Source data:
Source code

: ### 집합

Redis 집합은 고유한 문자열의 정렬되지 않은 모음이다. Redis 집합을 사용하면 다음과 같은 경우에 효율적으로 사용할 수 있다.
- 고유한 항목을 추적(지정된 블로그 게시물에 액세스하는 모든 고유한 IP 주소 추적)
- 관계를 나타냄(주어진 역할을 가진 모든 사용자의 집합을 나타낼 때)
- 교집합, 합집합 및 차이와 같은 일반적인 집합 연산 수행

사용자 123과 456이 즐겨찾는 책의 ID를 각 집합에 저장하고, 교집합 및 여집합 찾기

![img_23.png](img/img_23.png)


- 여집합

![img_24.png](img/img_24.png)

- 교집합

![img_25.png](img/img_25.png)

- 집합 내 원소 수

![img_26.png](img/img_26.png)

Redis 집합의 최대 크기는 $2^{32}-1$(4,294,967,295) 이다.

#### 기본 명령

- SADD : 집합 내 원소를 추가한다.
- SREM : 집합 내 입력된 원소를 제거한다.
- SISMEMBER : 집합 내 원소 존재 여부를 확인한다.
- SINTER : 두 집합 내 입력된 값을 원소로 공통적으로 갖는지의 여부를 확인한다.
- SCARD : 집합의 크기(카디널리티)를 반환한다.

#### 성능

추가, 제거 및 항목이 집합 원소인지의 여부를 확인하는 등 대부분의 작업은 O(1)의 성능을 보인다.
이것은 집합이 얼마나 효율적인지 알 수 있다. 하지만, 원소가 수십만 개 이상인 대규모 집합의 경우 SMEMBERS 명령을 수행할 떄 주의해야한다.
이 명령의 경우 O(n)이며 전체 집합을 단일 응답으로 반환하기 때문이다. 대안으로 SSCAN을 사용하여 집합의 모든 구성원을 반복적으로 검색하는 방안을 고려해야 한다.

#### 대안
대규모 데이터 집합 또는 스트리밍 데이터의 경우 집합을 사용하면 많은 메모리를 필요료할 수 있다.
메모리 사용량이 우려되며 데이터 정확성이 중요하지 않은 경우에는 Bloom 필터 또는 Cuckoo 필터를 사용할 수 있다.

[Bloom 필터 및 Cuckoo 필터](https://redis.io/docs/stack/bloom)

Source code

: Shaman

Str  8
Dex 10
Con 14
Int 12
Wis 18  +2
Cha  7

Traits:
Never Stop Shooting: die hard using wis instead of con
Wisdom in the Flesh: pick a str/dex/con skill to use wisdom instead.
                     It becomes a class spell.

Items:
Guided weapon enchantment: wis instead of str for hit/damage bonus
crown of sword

---

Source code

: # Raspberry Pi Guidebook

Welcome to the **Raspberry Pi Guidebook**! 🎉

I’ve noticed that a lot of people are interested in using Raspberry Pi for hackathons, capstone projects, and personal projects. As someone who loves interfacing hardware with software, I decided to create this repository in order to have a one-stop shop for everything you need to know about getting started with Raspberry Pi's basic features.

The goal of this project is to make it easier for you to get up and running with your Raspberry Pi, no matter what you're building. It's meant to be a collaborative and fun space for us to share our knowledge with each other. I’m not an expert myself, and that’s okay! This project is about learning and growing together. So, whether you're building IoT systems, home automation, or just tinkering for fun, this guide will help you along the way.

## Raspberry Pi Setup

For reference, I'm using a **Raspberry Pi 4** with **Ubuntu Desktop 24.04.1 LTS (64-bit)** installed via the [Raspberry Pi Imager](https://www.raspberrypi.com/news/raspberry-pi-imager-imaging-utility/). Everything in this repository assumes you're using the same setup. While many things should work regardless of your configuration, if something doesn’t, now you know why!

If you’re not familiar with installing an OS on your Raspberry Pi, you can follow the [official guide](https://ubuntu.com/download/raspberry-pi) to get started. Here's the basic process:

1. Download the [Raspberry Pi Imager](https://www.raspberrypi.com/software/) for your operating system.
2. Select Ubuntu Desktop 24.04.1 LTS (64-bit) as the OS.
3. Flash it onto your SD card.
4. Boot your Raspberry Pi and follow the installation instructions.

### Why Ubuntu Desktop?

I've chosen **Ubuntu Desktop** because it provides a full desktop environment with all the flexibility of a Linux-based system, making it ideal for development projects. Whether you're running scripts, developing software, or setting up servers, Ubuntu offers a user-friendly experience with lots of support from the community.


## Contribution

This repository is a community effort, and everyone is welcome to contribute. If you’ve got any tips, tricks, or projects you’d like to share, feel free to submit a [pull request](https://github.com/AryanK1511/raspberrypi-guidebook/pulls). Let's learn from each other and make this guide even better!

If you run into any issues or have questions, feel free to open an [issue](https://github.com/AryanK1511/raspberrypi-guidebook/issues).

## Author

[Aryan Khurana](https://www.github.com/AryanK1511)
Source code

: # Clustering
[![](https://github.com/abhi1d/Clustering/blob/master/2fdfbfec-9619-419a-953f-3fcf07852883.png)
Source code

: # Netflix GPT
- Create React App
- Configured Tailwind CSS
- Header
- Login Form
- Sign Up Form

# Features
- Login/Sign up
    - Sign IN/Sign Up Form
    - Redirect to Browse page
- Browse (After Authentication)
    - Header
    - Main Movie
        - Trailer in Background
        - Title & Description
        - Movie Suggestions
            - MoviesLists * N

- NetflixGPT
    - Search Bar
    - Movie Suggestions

§ ACTIVITY
Wherever the string "community" occurs in the data, copy the line that holds it.

§ WRITTEN ANSWER
I've chosen **Ubuntu Desktop** because it provides a full desktop environment with all the flexibility of a Linux-based system, making it ideal for development projects. Whether you're running scripts, developing software, or setting up servers, Ubuntu offers a user-friendly experience with lots of support from the community.
This repository is a community effort, and everyone is welcome to contribute. If you’ve got any tips, tricks, or projects you’d like to share, feel free to submit a [pull request](https://github.com/AryanK1511/raspberrypi-guidebook/pulls). Let's learn from each other and make this guide even better!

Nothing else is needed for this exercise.